Trout Lily, Spring 2020
Historically, pilgrimages were taken by people in all social, economic and cultural levels since sacred travel was about the call of the spirit to seek soul in the world. In our modern times, pilgrimages can seem to be for the privileged few that can afford the time, money of an exotic pilgrimage. Many have physical limitations that make a long pilgrimage impossible. I’ve always worried that my blog and book on pilgrimage have over emphasized international pilgrimages at the expense of the true nature of a spiritual journey. As my tag line indicates—pilgrimage is about making every step of life sacred, a journey of the soul. Yes, pilgrimage is about physically going out into the world, discovering your inner world as you discover the world around you. But I also see pilgrimage as a perspective, a way of viewing life as a sacred journey.

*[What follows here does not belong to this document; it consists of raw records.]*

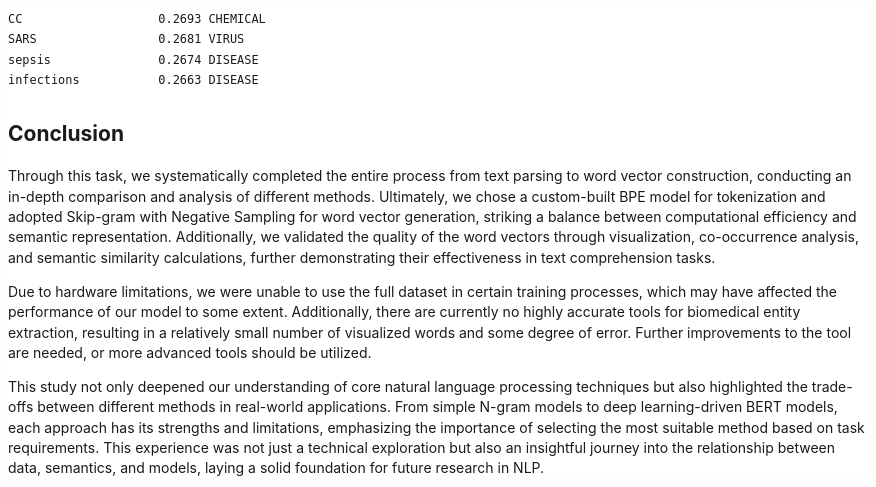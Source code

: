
 ```bash
CC                   0.2693 CHEMICAL  
SARS                 0.2681 VIRUS     
sepsis               0.2674 DISEASE   
infections           0.2663 DISEASE   
```

## Conclusion

Through this task, we systematically completed the entire process from text parsing to word vector construction, conducting an in-depth comparison and analysis of different methods. Ultimately, we chose a custom-built BPE model for tokenization and adopted Skip-gram with Negative Sampling for word vector generation, striking a balance between computational efficiency and semantic representation. Additionally, we validated the quality of the word vectors through visualization, co-occurrence analysis, and semantic similarity calculations, further demonstrating their effectiveness in text comprehension tasks.

Due to hardware limitations, we were unable to use the full dataset in certain training processes, which may have affected the performance of our model to some extent. Additionally, there are currently no highly accurate tools for biomedical entity extraction, resulting in a relatively small number of visualized words and some degree of error. Further improvements to the tool are needed, or more advanced tools should be utilized.

This study not only deepened our understanding of core natural language processing techniques but also highlighted the trade-offs between different methods in real-world applications. From simple N-gram models to deep learning-driven BERT models, each approach has its strengths and limitations, emphasizing the importance of selecting the most suitable method based on task requirements. This experience was not just a technical exploration but also an insightful journey into the relationship between data, semantics, and models, laying a solid foundation for future research in NLP.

Even as we are still early in 2020, our entire planet has been turned upside down as we pause life to tend to health and safety. Daily, even hourly, life is shifting with plans and routines which have disintegrated into the unknown. We are all on an untried path for a while before a new normal arrives. Although most of my family already work from home, Alexandra is here in Tennessee, a refugee from her micro-apartment in California. My elderly mother is in quarantine in her retirement home–all appointments cancelled and no lunches out for the foreseeable future. Our introvert natures are happy to be home with the cats and a stocked pantry.
Travel is going to be interrupted for quite awhile and maybe even make us rethink some of our far-flung vacations. It is unnerving when a much-anticipated trip is interrupted by the unexpected but that is part of a pilgrimage. Nine years ago, I was caught in the Egyptian Revolution and sequestered in a hotel before British Air sent an empty plane to rescue travelers. We expect our plans to go well—and most of the time they do—but part of the nature of a pilgrimage is a test of inner strength in the light of outer events.

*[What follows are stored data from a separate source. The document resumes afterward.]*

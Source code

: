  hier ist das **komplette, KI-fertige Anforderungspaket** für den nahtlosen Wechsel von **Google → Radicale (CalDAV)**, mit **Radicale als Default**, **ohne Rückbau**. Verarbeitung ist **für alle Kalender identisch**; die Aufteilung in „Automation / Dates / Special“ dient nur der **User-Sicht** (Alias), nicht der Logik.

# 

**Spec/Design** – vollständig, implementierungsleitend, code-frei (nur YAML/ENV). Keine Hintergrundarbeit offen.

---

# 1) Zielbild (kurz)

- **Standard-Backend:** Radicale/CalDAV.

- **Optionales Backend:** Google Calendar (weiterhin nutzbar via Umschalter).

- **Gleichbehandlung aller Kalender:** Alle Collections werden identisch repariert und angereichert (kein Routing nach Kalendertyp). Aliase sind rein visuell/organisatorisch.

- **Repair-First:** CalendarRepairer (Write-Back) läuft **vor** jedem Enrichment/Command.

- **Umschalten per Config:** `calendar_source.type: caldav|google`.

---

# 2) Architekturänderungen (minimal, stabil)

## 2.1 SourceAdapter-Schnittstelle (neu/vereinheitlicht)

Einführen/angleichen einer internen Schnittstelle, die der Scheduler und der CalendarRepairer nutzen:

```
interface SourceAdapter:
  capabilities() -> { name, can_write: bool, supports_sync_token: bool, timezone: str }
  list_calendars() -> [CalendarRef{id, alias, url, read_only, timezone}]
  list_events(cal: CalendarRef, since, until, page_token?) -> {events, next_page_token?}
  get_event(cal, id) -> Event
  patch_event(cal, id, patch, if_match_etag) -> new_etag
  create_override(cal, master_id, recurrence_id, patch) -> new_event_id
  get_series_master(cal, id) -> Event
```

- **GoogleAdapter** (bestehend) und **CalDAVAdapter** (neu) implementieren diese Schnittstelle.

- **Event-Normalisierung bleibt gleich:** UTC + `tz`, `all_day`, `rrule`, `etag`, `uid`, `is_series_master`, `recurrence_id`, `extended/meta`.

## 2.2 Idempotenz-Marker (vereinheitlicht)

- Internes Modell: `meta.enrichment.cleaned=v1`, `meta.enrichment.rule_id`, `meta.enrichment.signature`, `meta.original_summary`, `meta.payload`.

Pilgrimage can always be part of our life no matter what the circumstances of the physical world. Thanks to the remarkable nature of our consciousness with the help of our five senses we can pilgrimage anytime and anyplace: past, present or future. Let’s start with pilgrimages to the past.

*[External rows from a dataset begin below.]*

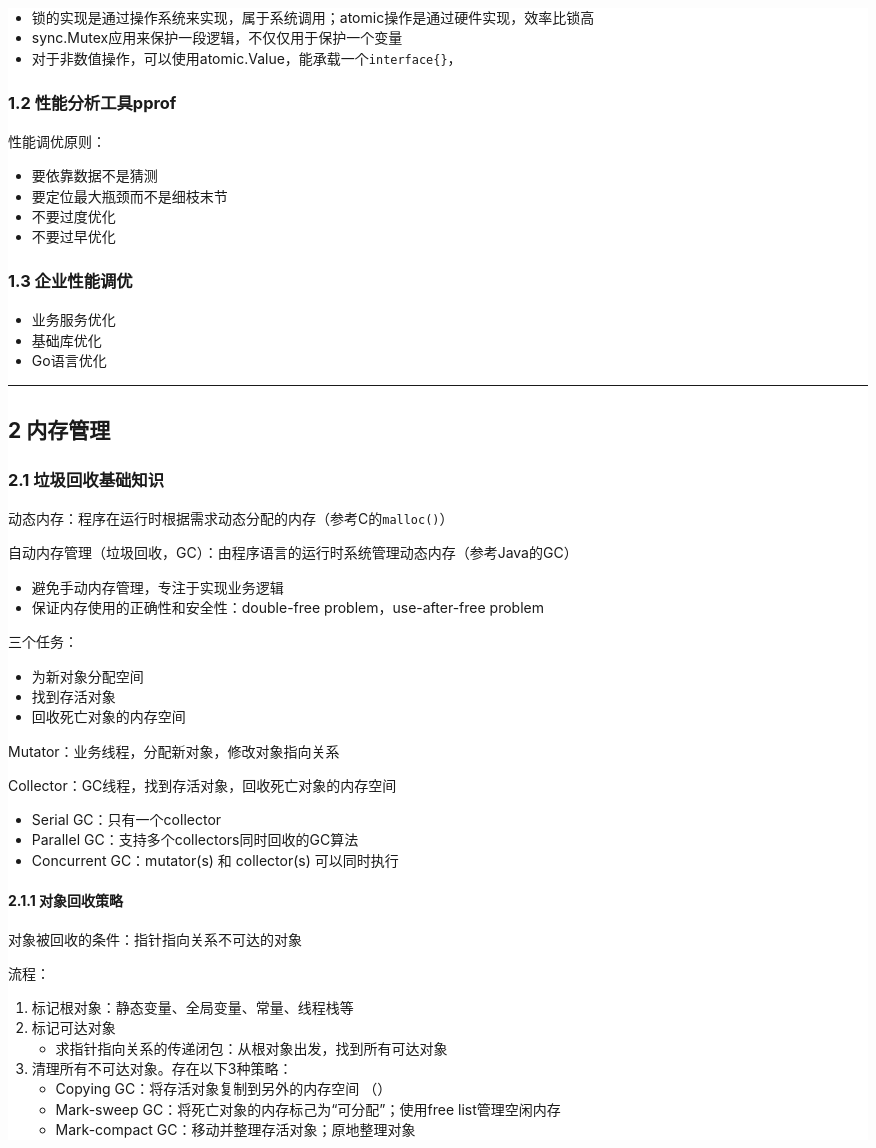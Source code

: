 * 锁的实现是通过操作系统来实现，属于系统调用；atomic操作是通过硬件实现，效率比锁高
* sync.Mutex应用来保护一段逻辑，不仅仅用于保护一个变量
* 对于非数值操作，可以使用atomic.Value，能承载一个`interface{}`，

### 1.2 性能分析工具pprof

性能调优原则：

* 要依靠数据不是猜测
* 要定位最大瓶颈而不是细枝末节
* 不要过度优化
* 不要过早优化

### 1.3 企业性能调优

* 业务服务优化
* 基础库优化
* Go语言优化


---

## 2 内存管理


### 2.1 垃圾回收基础知识

动态内存：程序在运行时根据需求动态分配的内存（参考C的`malloc()`）

自动内存管理（垃圾回收，GC）：由程序语言的运行时系统管理动态内存（参考Java的GC）

* 避免手动内存管理，专注于实现业务逻辑
* 保证内存使用的正确性和安全性：double-free problem，use-after-free problem

三个任务：

* 为新对象分配空间
* 找到存活对象
* 回收死亡对象的内存空间

Mutator：业务线程，分配新对象，修改对象指向关系

Collector：GC线程，找到存活对象，回收死亡对象的内存空间

* Serial GC：只有一个collector
* Parallel GC：支持多个collectors同时回收的GC算法
* Concurrent GC：mutator(s) 和 collector(s) 可以同时执行


#### 2.1.1 对象回收策略

对象被回收的条件：指针指向关系不可达的对象

流程：

1. 标记根对象：静态变量、全局变量、常量、线程栈等
2. 标记可达对象
	* 求指针指向关系的传递闭包：从根对象出发，找到所有可达对象
3. 清理所有不可达对象。存在以下3种策略：
	* Copying GC：将存活对象复制到另外的内存空间 （）
	* Mark-sweep GC：将死亡对象的内存标己为“可分配”；使用free list管理空闲内存
	* Mark-compact GC：移动并整理存活对象；原地整理对象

Our past experiences remain available to us through our memories. Although memories are not usually perfect recordings of the event, our own imagination and the perspective of time can remake an experience in the past into a meaningful experience in the present. For example, I bet you could walk around your childhood home in your mind or visit your grandparents house with a full sensory experience.
I can feel myself walk up my grandparent’s sidewalk on to their back porch and see the details of my grandfather’s shaving kit on the porch sink and hear the door slam shut behind me. Now I can go into the tiny kitchen and smell the fried chicken and open the cupboard where my grandmother kept Juicy Fruit gum. I continue on into the living room where my grandmother sits in her pink velveteen chair and I sit down by her feet and watch the nightly news as my grandfather sleeps on his green couch beside us. These memories are so vivid forty-five years later. I can remember those ordinary moments of my childhood and re-imagine them as the cherished experiences of my personal story. What childhood experience joyful or difficult are part of your personal history? Can you pilgrimage to these sentinel moments and greet them, thank them for participating in your life?
Our senses make these memories come alive. Our bodies remember our lives through the senses and we can use these memories to travel to the past and remember our lives in detail. Last year, I was at a concert listening to Beethoven’s 9th Symphony and I was unexpectedly back in my childhood home with my family by the fire listening to this monumental music on a scratchy record. I was surprised by the vividness of the memory and realized how this calm family experience was so important to my introverted soul. In the summer, the smell of warm pine trees takes me back to a summer vacation in Estes Park Colorado. The taste of raspberries are the reminder happy moments of summertime in Minnesota.
As well as cherished memories of our childhood, think about pilgrimages you have taken in the past. Think about how they have affected your life now many years later for we need a lifetime to process these profound moments. During a conversation with a fellow plane passenger, I asked her if she had a special trip that she could now see was a pilgrimage. She recounted going to Brazil with a friend, and as part the tour, the group held a ceremony by the ocean to honor her ancestors that had crossed the ocean on slave ships. She teared up thinking about how meaningful that moment was for her. She now remembers that trip as a powerful and life-changing pilgrimage, not just a casual trip with a friend. Sometimes our most powerful experiences come not from intention but from the unexpected. Often, we can’t see this until many years or decades later. Go back through your photos and find a trip that was meaningful and take the time to remember. Maybe make a photo album of that trip or get out mementos and build a little shrine to that experience that changed you. While we experience this moment of “global time-out” we gain the space to experience time differently and meld past and present together.